Early this year, there were debates on why elite professional institutions such as top medical colleges rarely become the centre of political ruckus and remain free of strong ideological leanings, unlike many of their humanities counterparts. The perception about medical academia is that it is too preoccupied with cultivating scientific and professional excellence to cast an eye upon politics. One reason given to explain leftist dominance in humanities academia is the keen social orientation that humanities education inculcates. By the very virtue of their education, humanities students feel strongly about inequity, stratification, and deprivation. This element remains missing in technically oriented, competition-driven professional fields such as engineering and medicine. But while engineering is irredeemable in this respect, the same cannot be said for medicine. Both the number and profundity of emotional experiences that medical college-hospitals see on a regular basis can scarcely be fathomed in any other category of educational institution. The Competency-based Undergraduate Curriculum applicable since 2019 emphasises on inculcating communication skills and empathy in medical students to improve clinical practice. However, that such empathy can create stronger positive ripples at the societal level has been given little attention.

This is not to suggest that medical colleges must be modelled after the highly politicised humanities institutions. The idea is to emulate purely the ‘social orientation’ element. The same empathy shown at the singular-patient level, and which improves clinical practice, can manifest at the societal level to confront the inequalities and deficiencies of public health. It is common knowledge that public health has perennially been one of our highly neglected items. It is also a concern that cuts across party lines and stands little chance of being viciously contended and politicised. Besides, a deficient social orientation among physicians has significantly contributed to their maldistribution.

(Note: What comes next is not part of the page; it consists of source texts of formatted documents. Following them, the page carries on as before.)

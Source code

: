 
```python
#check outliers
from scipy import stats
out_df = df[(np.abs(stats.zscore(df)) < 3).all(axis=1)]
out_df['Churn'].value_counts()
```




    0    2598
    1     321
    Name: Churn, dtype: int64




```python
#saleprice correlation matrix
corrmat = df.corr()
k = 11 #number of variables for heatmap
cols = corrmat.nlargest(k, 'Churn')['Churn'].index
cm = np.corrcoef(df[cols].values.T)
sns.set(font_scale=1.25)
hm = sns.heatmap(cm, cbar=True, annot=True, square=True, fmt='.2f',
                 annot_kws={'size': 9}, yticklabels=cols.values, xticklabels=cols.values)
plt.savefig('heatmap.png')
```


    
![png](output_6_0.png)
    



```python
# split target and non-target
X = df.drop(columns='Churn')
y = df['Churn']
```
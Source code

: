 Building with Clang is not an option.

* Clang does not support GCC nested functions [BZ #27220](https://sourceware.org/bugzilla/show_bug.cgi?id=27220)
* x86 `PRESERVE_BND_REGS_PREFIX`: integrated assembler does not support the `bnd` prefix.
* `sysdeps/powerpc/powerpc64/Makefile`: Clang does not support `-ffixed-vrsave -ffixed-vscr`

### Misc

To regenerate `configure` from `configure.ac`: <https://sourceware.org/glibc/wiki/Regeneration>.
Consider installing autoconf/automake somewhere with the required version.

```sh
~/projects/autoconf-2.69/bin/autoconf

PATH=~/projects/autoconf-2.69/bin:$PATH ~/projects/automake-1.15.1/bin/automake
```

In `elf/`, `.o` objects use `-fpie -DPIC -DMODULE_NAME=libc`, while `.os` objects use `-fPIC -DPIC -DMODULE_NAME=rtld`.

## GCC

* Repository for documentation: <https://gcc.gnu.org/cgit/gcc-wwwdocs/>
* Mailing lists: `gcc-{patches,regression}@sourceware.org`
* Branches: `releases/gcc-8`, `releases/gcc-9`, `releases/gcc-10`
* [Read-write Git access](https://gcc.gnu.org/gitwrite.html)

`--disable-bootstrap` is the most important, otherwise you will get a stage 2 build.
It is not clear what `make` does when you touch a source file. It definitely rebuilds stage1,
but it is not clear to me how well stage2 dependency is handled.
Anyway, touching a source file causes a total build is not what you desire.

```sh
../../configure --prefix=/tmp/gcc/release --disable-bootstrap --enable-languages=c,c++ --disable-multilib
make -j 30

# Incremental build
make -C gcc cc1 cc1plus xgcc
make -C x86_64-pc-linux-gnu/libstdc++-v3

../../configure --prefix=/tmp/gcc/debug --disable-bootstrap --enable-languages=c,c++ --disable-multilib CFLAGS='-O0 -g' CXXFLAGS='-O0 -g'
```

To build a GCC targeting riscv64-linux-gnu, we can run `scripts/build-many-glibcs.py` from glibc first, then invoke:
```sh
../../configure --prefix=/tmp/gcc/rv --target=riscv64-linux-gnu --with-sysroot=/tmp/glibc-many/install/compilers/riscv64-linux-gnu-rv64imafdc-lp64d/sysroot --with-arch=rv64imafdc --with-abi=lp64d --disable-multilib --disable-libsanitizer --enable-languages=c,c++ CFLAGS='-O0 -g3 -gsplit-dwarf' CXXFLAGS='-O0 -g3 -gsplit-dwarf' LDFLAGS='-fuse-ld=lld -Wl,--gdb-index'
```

Remodelling the foundation

For this, the foundation of India’s medical education would need to be radically remodelled along bio-social lines. There is need of radically enhancing community exposure during both undergraduate and postgraduate years. For this, medical training will need to shift a considerable part of its base away from medical colleges in cities to lower-level health facilities and the community, along with seamless integration of medical colleges with the health services system. Also, there is need to pep up the community medicine curriculum and teach health policy to medical students emphasising particularly the sociological and political-economic aspects. All of this should confer the ability to critically analyse how health and medicine function in the bigger picture — creating a socially oriented physician capable of relating with macro-level challenges in public health apart from practising social medicine.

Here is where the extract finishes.